Scontri Hamas-Israele: p. Nahara (comunità ebreofone), “tanti israeliani e palestinesi vogliono la pace. Nelle kehillot preghiamo per la fine delle ostilità”

Razzi da Gaza

“L’escalation di violenza e morti cui stiamo assistendo è provocata dagli elementi più estremisti delle parti in lotta. Ma c’è tanta gente tra i palestinesi e gli israeliani che vuole vivere in pace e in buone relazioni. La sofferenza tra questi è enorme così come la paura per il lancio di bombe e missili”. In mezzo alla violenza di questi giorni c’è anche chi “prega e chiede pace per tutti”. Sono le piccole comunità cattoliche di espressione ebraica (kehillot) che fanno parte del Vicariato di San Giacomo, uno dei sei Vicariati del Patriarcato Latino di Gerusalemme. Si tratta di sette comunità che accolgono cattolici che provengono dal popolo ebreo, cattolici di altre nazioni nonché i cristiani locali. In cinque di queste si prega in ebraico (Gerusalemme, Jaffa, Beerhseva, Haïfa e Tiberiade) e in due in russo (Haïfa e Latrun). Il vicario patriarcale, padre Rafic Nahra, racconta al Sir come le comunità ebreofone stanno vivendo questi giorni di tensione: “paura e sofferenza accomunano palestinesi e israeliani. La paura degli abitanti delle città israeliane, a ridosso della Striscia di Gaza, come Askelon, Beer Sheva, Sderot, Sdot Negev, e altre è grande.
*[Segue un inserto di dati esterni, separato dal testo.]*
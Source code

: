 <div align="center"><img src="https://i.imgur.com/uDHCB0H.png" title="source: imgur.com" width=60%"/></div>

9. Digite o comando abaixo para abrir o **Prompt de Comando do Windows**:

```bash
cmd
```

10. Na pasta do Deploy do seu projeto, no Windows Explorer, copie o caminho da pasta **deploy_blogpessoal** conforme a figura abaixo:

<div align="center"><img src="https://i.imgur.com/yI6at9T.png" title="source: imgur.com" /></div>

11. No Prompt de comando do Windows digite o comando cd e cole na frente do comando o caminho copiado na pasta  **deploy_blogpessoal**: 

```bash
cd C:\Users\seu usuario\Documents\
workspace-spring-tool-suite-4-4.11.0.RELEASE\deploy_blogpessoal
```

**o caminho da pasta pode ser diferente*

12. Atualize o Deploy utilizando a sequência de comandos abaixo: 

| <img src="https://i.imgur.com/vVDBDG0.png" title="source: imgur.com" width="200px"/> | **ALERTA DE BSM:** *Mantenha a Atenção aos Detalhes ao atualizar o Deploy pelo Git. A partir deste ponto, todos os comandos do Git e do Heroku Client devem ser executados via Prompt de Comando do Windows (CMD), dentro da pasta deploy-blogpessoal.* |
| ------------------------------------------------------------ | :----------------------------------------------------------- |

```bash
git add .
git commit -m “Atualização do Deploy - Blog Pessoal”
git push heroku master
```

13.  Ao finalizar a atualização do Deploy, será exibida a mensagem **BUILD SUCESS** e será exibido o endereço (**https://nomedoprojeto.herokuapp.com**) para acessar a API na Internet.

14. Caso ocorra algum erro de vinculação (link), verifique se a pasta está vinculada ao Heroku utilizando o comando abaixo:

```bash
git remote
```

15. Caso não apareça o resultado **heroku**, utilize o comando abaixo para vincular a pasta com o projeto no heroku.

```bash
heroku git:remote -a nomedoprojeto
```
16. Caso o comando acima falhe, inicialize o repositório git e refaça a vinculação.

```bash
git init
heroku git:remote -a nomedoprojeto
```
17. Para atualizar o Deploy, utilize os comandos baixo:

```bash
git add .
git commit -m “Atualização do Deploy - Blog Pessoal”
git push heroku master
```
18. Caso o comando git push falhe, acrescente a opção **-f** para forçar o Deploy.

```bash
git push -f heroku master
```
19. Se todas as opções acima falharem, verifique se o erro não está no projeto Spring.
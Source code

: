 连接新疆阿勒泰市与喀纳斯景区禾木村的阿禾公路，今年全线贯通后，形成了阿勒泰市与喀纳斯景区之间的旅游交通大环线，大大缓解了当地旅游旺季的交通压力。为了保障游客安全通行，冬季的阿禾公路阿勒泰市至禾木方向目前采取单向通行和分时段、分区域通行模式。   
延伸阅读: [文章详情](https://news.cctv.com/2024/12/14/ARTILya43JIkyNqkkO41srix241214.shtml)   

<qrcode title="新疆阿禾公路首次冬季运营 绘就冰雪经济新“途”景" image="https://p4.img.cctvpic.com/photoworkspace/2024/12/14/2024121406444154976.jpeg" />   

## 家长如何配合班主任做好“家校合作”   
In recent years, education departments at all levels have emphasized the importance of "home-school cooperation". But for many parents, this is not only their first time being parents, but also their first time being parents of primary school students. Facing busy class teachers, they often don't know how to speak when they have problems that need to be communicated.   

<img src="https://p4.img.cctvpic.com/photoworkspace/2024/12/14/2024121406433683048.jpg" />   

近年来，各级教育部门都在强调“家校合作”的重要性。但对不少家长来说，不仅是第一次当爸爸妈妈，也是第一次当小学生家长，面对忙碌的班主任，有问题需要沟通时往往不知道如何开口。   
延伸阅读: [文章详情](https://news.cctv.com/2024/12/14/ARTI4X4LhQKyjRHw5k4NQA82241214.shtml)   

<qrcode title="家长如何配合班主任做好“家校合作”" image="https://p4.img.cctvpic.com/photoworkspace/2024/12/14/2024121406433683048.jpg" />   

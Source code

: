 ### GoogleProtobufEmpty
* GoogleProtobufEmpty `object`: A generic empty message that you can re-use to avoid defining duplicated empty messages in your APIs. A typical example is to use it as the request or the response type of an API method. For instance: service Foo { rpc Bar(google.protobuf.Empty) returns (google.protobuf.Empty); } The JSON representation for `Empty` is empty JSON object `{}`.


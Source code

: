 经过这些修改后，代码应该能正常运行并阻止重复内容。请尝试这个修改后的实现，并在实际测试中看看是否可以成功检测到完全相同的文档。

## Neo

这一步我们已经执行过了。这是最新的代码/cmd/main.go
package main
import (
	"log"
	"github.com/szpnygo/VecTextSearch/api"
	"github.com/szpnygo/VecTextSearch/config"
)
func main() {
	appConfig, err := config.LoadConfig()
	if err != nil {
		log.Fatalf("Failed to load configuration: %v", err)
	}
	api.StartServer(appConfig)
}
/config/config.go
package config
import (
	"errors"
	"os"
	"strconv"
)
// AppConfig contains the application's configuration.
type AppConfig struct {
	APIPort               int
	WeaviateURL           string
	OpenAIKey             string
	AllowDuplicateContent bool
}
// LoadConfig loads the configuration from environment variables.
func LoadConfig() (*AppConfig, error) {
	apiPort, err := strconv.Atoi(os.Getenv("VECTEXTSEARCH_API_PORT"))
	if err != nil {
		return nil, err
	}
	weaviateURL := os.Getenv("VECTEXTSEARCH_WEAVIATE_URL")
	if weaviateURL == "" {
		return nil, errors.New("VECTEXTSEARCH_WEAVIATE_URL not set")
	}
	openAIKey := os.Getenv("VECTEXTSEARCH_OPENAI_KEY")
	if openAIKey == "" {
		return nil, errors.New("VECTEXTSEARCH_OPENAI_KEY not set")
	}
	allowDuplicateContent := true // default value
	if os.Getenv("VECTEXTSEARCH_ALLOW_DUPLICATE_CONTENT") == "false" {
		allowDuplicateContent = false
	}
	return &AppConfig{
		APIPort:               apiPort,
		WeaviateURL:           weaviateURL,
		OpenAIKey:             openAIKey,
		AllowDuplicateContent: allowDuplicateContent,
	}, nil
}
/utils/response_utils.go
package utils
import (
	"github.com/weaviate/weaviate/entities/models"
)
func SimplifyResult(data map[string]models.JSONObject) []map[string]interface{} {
I razzi cadono senza una meta precisa e tutti si sentono un bersaglio. Alla paura – aggiunge il vicario – subentra la rabbia che si tramuta in tensione. È triste – ammette padre Nahra – vedere città come Haifa e Ramle, dove arabi e israeliani fino ad oggi hanno mantenuto buone relazioni, cadere preda di tensioni e tumulti. Per quanto ciascuno dei nostri fedeli possa avere una propria posizione in merito a Gerusalemme e alla vicenda delle case contese a Sheik Jarrah a Gerusalemme est, noi siamo tutti impegnati a pregare per la fine delle ostilità e per la pace e la convivenza. Ci affidiamo al Dio della pace perché illumini le menti di chi ci governa e perché smuova il cuore della comunità internazionale. Senza l’intervento internazionale saremo, infatti, destinati ad una lunga sofferenza e a un futuro di rabbia e di tensione”.